Every line between the top of the data below and the line with "velocimetry of vortices", both ends included, must be retyped exactly.

Task material =>
****************

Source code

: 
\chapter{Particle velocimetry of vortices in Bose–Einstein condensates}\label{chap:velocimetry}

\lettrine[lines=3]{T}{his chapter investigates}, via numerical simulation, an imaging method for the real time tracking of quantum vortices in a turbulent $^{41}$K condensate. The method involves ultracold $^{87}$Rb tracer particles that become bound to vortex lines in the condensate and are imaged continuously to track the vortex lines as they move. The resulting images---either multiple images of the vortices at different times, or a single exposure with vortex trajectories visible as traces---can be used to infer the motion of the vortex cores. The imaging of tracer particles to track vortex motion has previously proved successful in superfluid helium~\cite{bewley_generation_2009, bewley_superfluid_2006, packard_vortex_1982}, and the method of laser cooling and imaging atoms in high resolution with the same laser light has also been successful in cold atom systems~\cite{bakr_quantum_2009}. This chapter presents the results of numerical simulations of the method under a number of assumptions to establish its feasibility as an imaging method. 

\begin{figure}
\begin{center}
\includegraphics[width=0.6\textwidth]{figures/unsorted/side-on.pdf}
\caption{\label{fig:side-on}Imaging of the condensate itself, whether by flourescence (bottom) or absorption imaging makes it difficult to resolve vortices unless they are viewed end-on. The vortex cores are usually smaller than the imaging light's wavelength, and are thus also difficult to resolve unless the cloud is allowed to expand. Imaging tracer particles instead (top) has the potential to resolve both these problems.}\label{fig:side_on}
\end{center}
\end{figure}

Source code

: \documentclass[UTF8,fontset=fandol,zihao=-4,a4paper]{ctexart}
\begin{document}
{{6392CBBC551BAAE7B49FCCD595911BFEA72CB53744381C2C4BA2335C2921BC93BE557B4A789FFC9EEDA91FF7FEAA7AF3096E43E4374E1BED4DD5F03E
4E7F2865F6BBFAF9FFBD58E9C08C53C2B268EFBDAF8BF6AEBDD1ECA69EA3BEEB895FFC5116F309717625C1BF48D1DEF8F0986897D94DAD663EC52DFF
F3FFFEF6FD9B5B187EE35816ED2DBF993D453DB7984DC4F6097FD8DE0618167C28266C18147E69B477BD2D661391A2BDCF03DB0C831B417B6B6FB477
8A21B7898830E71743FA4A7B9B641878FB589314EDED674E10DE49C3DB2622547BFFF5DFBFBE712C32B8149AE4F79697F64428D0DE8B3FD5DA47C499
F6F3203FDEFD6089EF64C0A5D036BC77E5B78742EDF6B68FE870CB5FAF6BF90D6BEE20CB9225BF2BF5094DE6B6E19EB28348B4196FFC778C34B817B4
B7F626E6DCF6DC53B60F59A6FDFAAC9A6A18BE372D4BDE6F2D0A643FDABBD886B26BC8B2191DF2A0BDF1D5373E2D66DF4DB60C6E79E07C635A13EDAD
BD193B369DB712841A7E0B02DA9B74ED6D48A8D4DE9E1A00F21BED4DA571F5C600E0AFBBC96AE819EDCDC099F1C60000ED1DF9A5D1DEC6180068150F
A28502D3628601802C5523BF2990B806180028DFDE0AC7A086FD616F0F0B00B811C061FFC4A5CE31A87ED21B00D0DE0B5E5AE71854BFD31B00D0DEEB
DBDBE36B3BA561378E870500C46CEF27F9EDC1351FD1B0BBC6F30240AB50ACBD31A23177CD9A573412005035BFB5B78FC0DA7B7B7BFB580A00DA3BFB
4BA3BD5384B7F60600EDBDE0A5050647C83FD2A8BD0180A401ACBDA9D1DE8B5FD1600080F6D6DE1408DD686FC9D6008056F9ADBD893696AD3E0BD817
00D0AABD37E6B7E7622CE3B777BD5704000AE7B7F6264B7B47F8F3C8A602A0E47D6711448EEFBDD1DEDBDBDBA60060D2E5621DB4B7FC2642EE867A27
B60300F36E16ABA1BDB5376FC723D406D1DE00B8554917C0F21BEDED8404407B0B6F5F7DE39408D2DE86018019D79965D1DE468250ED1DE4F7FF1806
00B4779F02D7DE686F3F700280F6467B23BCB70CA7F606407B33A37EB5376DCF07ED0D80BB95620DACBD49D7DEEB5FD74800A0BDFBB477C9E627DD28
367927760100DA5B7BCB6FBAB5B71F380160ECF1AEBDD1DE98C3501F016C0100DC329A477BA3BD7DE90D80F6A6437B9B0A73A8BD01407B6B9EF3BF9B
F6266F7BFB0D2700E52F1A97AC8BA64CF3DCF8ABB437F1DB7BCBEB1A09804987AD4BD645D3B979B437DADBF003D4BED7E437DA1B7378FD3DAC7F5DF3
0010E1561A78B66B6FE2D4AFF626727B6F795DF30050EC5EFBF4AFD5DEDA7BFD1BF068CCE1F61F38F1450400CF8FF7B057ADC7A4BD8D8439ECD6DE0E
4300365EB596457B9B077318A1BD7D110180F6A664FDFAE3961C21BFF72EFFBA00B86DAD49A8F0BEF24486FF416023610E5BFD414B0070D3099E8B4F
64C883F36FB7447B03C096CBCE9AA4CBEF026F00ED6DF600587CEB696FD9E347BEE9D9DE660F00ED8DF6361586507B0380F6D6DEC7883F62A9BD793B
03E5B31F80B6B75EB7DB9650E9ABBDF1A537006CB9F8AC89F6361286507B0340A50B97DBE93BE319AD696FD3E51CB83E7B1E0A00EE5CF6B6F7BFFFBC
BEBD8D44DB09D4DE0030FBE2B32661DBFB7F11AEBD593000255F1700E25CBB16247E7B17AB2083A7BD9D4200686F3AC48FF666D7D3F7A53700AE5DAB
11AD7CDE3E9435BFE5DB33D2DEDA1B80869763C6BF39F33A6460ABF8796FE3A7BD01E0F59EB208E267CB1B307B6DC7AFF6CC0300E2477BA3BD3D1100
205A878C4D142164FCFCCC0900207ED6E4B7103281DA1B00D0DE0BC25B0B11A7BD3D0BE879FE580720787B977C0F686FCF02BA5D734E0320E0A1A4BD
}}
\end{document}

****************

Exercise solution =>
Source code

: 
\chapter{Particle velocimetry of vortices in Bose–Einstein condensates}\label{chap:velocimetry}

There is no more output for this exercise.